In a stealth video recorded outside a WalMart outlet in Kearny Mesa, a petition gatherer is heard telling a prospective signer: "This is a petition, OK? And we're trying to put it on the ballot so it can go to Congress. We're proposing that they stop going to other countries for the gas supply ... 'Drill Here' -- not necessary right here -- but in this country."
The video was recorded by Kyle Haverback, a spokesman for the Just Say No San Diego campaign, which opposes the Comprehensive Pension Reform intiatitive to put all new city hires -- except police officers -- into 401(k)-style retirement plans.
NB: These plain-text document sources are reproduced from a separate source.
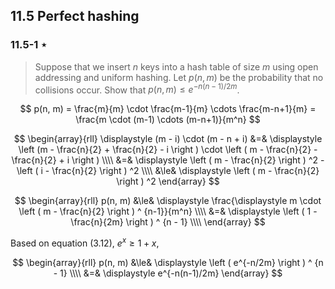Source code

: ## 11.5 Perfect hashing

### 11.5-1 $\star$

> Suppose that we insert $n$ keys into a hash table of size $m$ using open addressing and uniform hashing. Let $p(n, m)$ be the probability that no collisions occur. Show that $p(n, m) \le e^{-n(n-1)/2m}$.

$$
p(n, m) = \frac{m}{m} \cdot \frac{m-1}{m} \cdots \frac{m-n+1}{m} = \frac{m \cdot (m-1) \cdots (m-n+1)}{m^n}
$$

$$
\begin{array}{rll}
\displaystyle (m - i) \cdot (m - n + i) &=&
\displaystyle \left (m - \frac{n}{2} + \frac{n}{2} - i \right ) \cdot \left ( m - \frac{n}{2} - \frac{n}{2} + i \right ) \\\\
&=& \displaystyle \left ( m - \frac{n}{2} \right ) ^2 - \left ( i - \frac{n}{2} \right ) ^2 \\\\
&\le& \displaystyle \left ( m - \frac{n}{2} \right ) ^2
\end{array}
$$

$$
\begin{array}{rll}
p(n, m) &\le&
\displaystyle \frac{\displaystyle m \cdot \left ( m - \frac{n}{2} \right ) ^ {n-1}}{m^n} \\\\
&=& \displaystyle \left ( 1 - \frac{n}{2m} \right ) ^ {n - 1} \\\\
\end{array}
$$

Based on equation (3.12), $e^x \ge 1 + x$,

$$
\begin{array}{rll}
p(n, m) &\le&
\displaystyle \left ( e^{-n/2m} \right ) ^ {n - 1} \\\\
&=& \displaystyle e^{-n(n-1)/2m}
\end{array}
$$
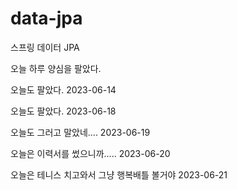 # data-jpa
스프링 데이터 JPA

오늘 하루 양심을 팔았다.

오늘도 팔았다. 2023-06-14

오늘도 팔았다. 2023-06-18

오늘도 그러고 말았네.... 2023-06-19

오늘은 이력서를 썼으니까..... 2023-06-20

오늘은 테니스 치고와서 그냥 행복배틀 볼거야 2023-06-21

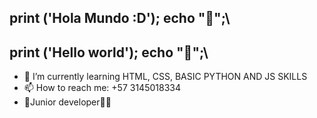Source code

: ## print ('Hola Mundo :D'); echo "👋";\
## print ('Hello world'); echo "👋";\
- 🌱 I’m currently learning HTML, CSS, BASIC PYTHON AND JS SKILLS
- 📫 How to reach me: +57 3145018334
- 🍼Junior developer🤷‍♂️

<!--
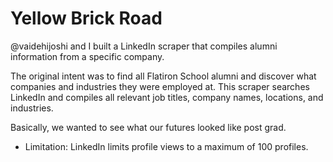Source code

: # Yellow Brick Road

@vaidehijoshi and I built a LinkedIn scraper that compiles alumni information from a specific company.

The original intent was to find all Flatiron School alumni and discover what companies and industries they were employed at. This scraper searches LinkedIn and compiles all relevant job titles, company names, locations, and industries.

Basically, we wanted to see what our futures looked like post grad.

* Limitation: LinkedIn limits profile views to a maximum of 100 profiles.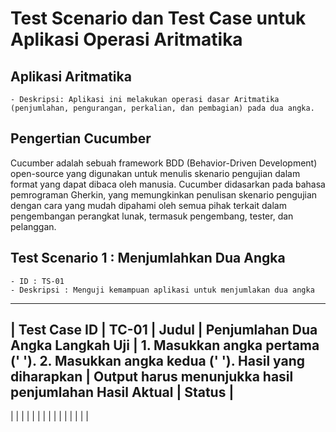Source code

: # Test Scenario dan Test Case untuk Aplikasi Operasi Aritmatika

## Aplikasi Aritmatika 
    - Deskripsi: Aplikasi ini melakukan operasi dasar Aritmatika (penjumlahan, pengurangan, perkalian, dan pembagian) pada dua angka.

## Pengertian Cucumber 
Cucumber adalah sebuah framework BDD (Behavior-Driven Development) open-source yang digunakan untuk menulis skenario pengujian dalam format yang dapat dibaca oleh manusia. Cucumber didasarkan pada bahasa pemrograman Gherkin, yang memungkinkan penulisan skenario pengujian dengan cara yang mudah dipahami oleh semua pihak terkait dalam pengembangan perangkat lunak, termasuk pengembang, tester, dan pelanggan.

## Test Scenario 1 : Menjumlahkan Dua Angka 
    - ID : TS-01
    - Deskripsi : Menguji kemampuan aplikasi untuk menjumlakan dua angka 

--------------------------------------------------------------------
| Test Case ID              |  TC-01
| Judul                     |  Penjumlahan Dua Angka
  Langkah Uji               |   1. Masukkan angka pertama (' ').
                                2. Masukkan angka kedua (' ').
  Hasil yang diharapkan     |   Output harus menunjukka hasil   penjumlahan
  Hasil Aktual              |
  Status                    | 
---------------------------------------------------------------------
|
|
|
|
|
|
|
|
|
|
|
|
|
|
|

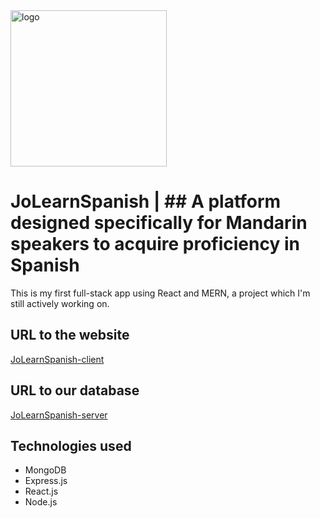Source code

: <img src="https://65edf1dfd00c0f000870bc09--jolearnspanish-client.netlify.app/assets/logo-ade9540d.png" alt="logo" width="250"/>

# JoLearnSpanish | ## A platform designed specifically for Mandarin speakers to acquire proficiency in Spanish

This is my first full-stack app using React and MERN, a project which I'm still actively working on. 

## URL to the website

[JoLearnSpanish-client](https://65edf1dfd00c0f000870bc09--jolearnspanish-client.netlify.app/)

## URL to our database

[JoLearnSpanish-server](https://github.com/TinyjoyTW/jolearnspanish-server)

## Technologies used

- MongoDB
- Express.js 
- React.js
- Node.js
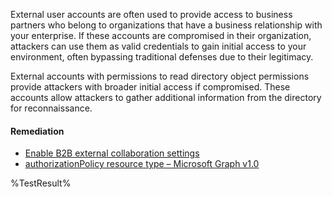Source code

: External user accounts are often used to provide access to business partners who belong to organizations that have a business relationship with your enterprise. If these accounts are compromised in their organization, attackers can use them as valid credentials to gain initial access to your environment, often bypassing traditional defenses due to their legitimacy.

External accounts with permissions to read directory object permissions provide attackers with broader initial access if compromised. These accounts allow attackers to gather additional information from the directory for reconnaissance.

#### Remediation

- [Enable B2B external collaboration settings](https://learn.microsoft.com/entra/external-id/external-collaboration-settings-configure)
- [authorizationPolicy resource type – Microsoft Graph v1.0](https://learn.microsoft.com/graph/api/resources/authorizationpolicy?view=graph-rest-1.0)

<!--- Results --->
%TestResult%
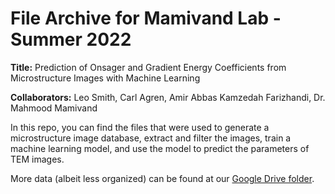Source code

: # File Archive for Mamivand Lab - Summer 2022

**Title:** Prediction of Onsager and Gradient Energy Coefficients from Microstructure Images with Machine Learning

**Collaborators:** Leo Smith, Carl Agren, Amir Abbas Kamzedah Farizhandi, Dr. Mahmood Mamivand

In this repo, you can find the files that were used to generate a microstructure image database, extract and filter the images, train a machine learning model, and use the model to predict the parameters of TEM images.

More data (albeit less organized) can be found at our [Google Drive folder](https://drive.google.com/drive/folders/1YMlzi2aTaKwHHvfLxMx7tmKKXBb5Lxnl?usp=sharing).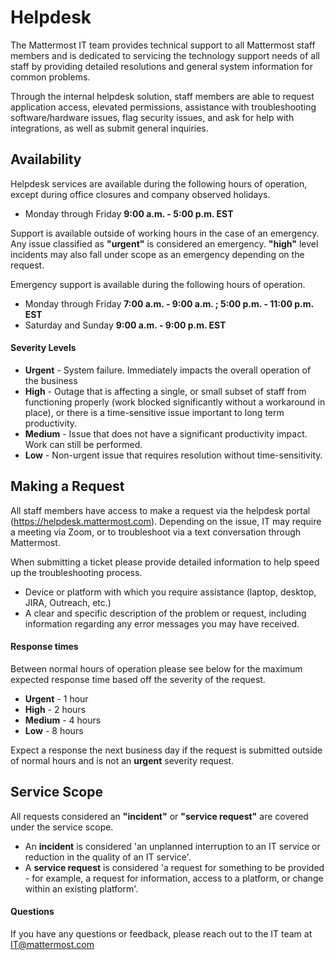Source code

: # Helpdesk

The Mattermost IT team provides technical support to all Mattermost staff members and is dedicated to servicing the technology support needs of all staff by providing detailed resolutions and general system information for common problems.

Through the internal helpdesk solution, staff members are able to request application access, elevated permissions, assistance with troubleshooting software/hardware issues, flag security issues, and ask for help with integrations, as well as submit general inquiries.

## Availability

Helpdesk services are available during the following hours of operation, except during office closures and company observed holidays.

* Monday through Friday **9:00 a.m. - 5:00 p.m. EST**

Support is available outside of working hours in the case of an emergency. Any issue classified as **"urgent"** is considered an emergency. **"high"** level incidents may also fall under scope as an emergency depending on the request.

Emergency support is available during the following hours of operation.

* Monday through Friday **7:00 a.m. - 9:00 a.m. ; 5:00 p.m. - 11:00 p.m. EST**
* Saturday and Sunday **9:00 a.m. - 9:00 p.m. EST**

#### Severity Levels

* **Urgent** - System failure. Immediately impacts the overall operation of the business
* **High** - Outage that is affecting a single, or small subset of staff from functioning properly (work blocked significantly without a workaround in place), or there is a time-sensitive issue important to long term productivity.
* **Medium** - Issue that does not have a significant productivity impact. Work can still be performed.
* **Low** - Non-urgent issue that requires resolution without time-sensitivity. 

## Making a Request

All staff members have access to make a request via the helpdesk portal (https://helpdesk.mattermost.com). Depending on the issue, IT may require a meeting via Zoom, or to troubleshoot via a text conversation through Mattermost. 

When submitting a ticket please provide detailed information to help speed up the troubleshooting process. 
* Device or platform with which you require assistance (laptop, desktop, JIRA, Outreach, etc.)
* A clear and specific description of the problem or request, including information regarding any error messages you may have received. 

#### Response times

Between normal hours of operation please see below for the maximum expected response time based off the severity of the request.

* **Urgent** - 1 hour
* **High** - 2 hours
* **Medium** - 4 hours
* **Low** - 8 hours

Expect a response the next business day if the request is submitted outside of normal hours and is not an **urgent** severity request.

## Service Scope

All requests considered an **"incident"** or **"service request"** are covered under the service scope.
* An **incident** is considered 'an unplanned interruption to an IT service or reduction in the quality of an IT service'. 
* A **service request** is considered 'a request for something to be provided - for example, a request for information, access to a platform, or change within an existing platform'. 

#### Questions

If you have any questions or feedback, please reach out to the IT team at IT@mattermost.com
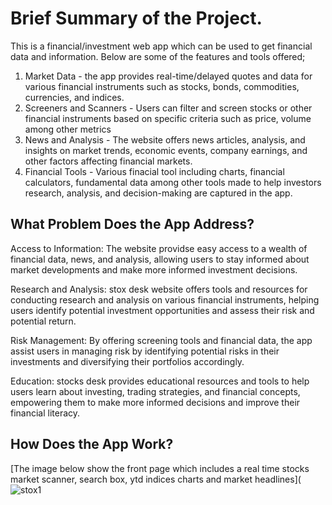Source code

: # Brief Summary of the Project.
This is a financial/investment web app which can be used to get financial data and information. Below are some of the features and tools offered; 
1. Market Data - the app provides real-time/delayed quotes and data for various financial instruments such as stocks, bonds, commodities, currencies, and indices.
2. Screeners and Scanners - Users can filter and screen stocks or other financial instruments based on specific criteria such as price, volume among other metrics
3. News and Analysis - The website offers news articles, analysis, and insights on market trends, economic events, company earnings, and other factors affecting financial markets.
4. Financial Tools - Various finacial tool including charts, financial calculators, fundamental data among other tools made to help investors research, analysis, and decision-making are captured in the app.

## What Problem Does the App Address?

Access to Information: The website providse easy access to a wealth of financial data, news, and analysis, allowing users to stay informed about market developments and make more informed investment decisions.

Research and Analysis: stox desk website offers tools and resources for conducting research and analysis on various financial instruments, helping users identify potential investment opportunities and assess their risk and potential return.

Risk Management: By offering screening tools and financial data, the app assist users in managing risk by identifying potential risks in their investments and diversifying their portfolios accordingly.

Education: stocks desk provides educational resources and tools to help users learn about investing, trading strategies, and financial concepts, empowering them to make more informed decisions and improve their financial literacy.

## How Does the App Work?
[The image below show the front page which includes a real time stocks market scanner, search box, ytd indices charts and market headlines](![stox1](https://github.com/Denno001/stox_desk/assets/121600705/d9175f57-4ebe-4e34-8c5d-3a630f861c74)
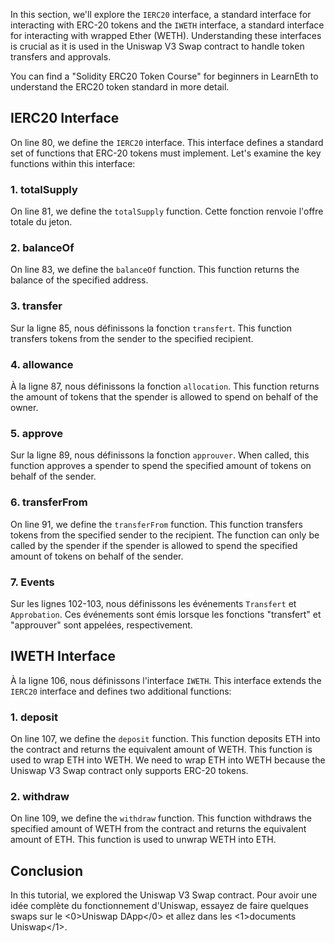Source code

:In this section, we'll explore the `IERC20` interface, a standard interface for interacting with ERC-20 tokens and the `IWETH` interface, a standard interface for interacting with wrapped Ether (WETH). Understanding these interfaces is crucial as it is used in the Uniswap V3 Swap contract to handle token transfers and approvals.

You can find a "Solidity ERC20 Token Course" for beginners in LearnEth to understand the ERC20 token standard in more detail.

## IERC20 Interface

On line 80, we define the `IERC20` interface. This interface defines a standard set of functions that ERC-20 tokens must implement. Let's examine the key functions within this interface:

### 1. totalSupply

On line 81, we define the `totalSupply` function. Cette fonction renvoie l'offre totale du jeton.

### 2. balanceOf

On line 83, we define the `balanceOf` function. This function returns the balance of the specified address.

### 3. transfer

Sur la ligne 85, nous définissons la fonction `transfert`. This function transfers tokens from the sender to the specified recipient.

### 4. allowance

À la ligne 87, nous définissons la fonction `allocation`. This function returns the amount of tokens that the spender is allowed to spend on behalf of the owner.

### 5. approve

Sur la ligne 89, nous définissons la fonction `approuver`. When called, this function approves a spender to spend the specified amount of tokens on behalf of the sender.

### 6. transferFrom

On line 91, we define the `transferFrom` function. This function transfers tokens from the specified sender to the recipient. The function can only be called by the spender if the spender is allowed to spend the specified amount of tokens on behalf of the sender.

### 7. Events

Sur les lignes 102-103, nous définissons les événements `Transfert` et `Approbation`. Ces événements sont émis lorsque les fonctions "transfert" et "approuver" sont appelées, respectivement.

## IWETH Interface

À la ligne 106, nous définissons l'interface `IWETH`. This interface extends the `IERC20` interface and defines two additional functions:

### 1. deposit

On line 107, we define the `deposit` function. This function deposits ETH into the contract and returns the equivalent amount of WETH. This function is used to wrap ETH into WETH.
We need to wrap ETH into WETH because the Uniswap V3 Swap contract only supports ERC-20 tokens.

### 2. withdraw

On line 109, we define the `withdraw` function. This function withdraws the specified amount of WETH from the contract and returns the equivalent amount of ETH. This function is used to unwrap WETH into ETH.

## Conclusion

In this tutorial, we explored the Uniswap V3 Swap contract.  Pour avoir une idée complète du fonctionnement d'Uniswap, essayez de faire quelques swaps sur le <0>Uniswap DApp</0> et allez dans les <1>documents Uniswap</1>.
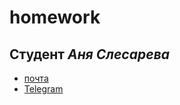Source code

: # homework
## Студент _Аня Слесарева_
* [почта](mailto:anya_slesareva@mail.ru)
* [Telegram](https://t.me/anyaslesareva)
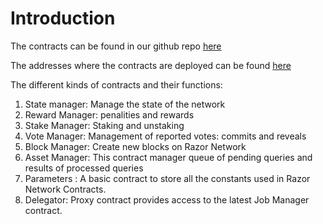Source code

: # Introduction
The contracts can be found in our github repo [here](https://github.com/razor-network/contracts)

The addresses where the contracts are deployed can be found [here](https://github.com/razor-network/contracts/blob/master/deployed/matic_mumbai_testnet/addresses.json)

The different kinds of contracts and their functions:

1. State manager: Manage the state of the network
2. Reward Manager: penalities and rewards
3. Stake Manager: Staking and unstaking
4. Vote Manager: Management of reported votes: commits and reveals
5. Block Manager: Create new blocks on Razor Network
6. Asset Manager: This contract manager queue of pending queries and results of processed queries
7. Parameters : A basic contract to store all the constants used in Razor Network Contracts.
8. Delegator: Proxy contract provides access to the latest Job Manager contract.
Haverback declined to sign the Drill Here, Drill Now petition, at which point the signature gatherer offered up the pension reform measure, with this explanation: "This one is about city employees, that they need to have their pension plan hopefully restructured, to be better ... and to better define what they're giving employees as well."
Haverback says that characterization of the pension measure is vague at best, misleading at worst.
As for the earlier Drill Here, Drill Now pitch, says Haverback: "It's just a hook to get people to come over and talk to you -- talk to the signature gatherers -- so they can have you sign something for which they are paid to collect."
Pension reform activists acknowledge that while Drill Here, Drill Now isn't a ballot measure, they point out that it is an actual petition campaign sponsored by American Solutions and is aimed at influencing Congress on the issue of expanding U.S. oil production. American Solutions' website says more than 118,000 Californians have signed it.
"It's pure poppycock that the [Comprehensive Pension Reform campaign] would train signature gatherers to lure folks in with this kind of stuff," says T.J. Zane, president of the Lincoln Club of San Diego County, a major fund-contributing supporter of the initiative.
"They're grasping at straws," Zane added, referring to the "just say no" forces. "'Pension reform' in and of itself gets people to sign. There's no need for cheap gimmicks."
The measure's backers are required to turn in the valid signaturees of at least 94,346 San Diego voters by mid-October in order to qualify it for the city's June 2012 primary election ballot.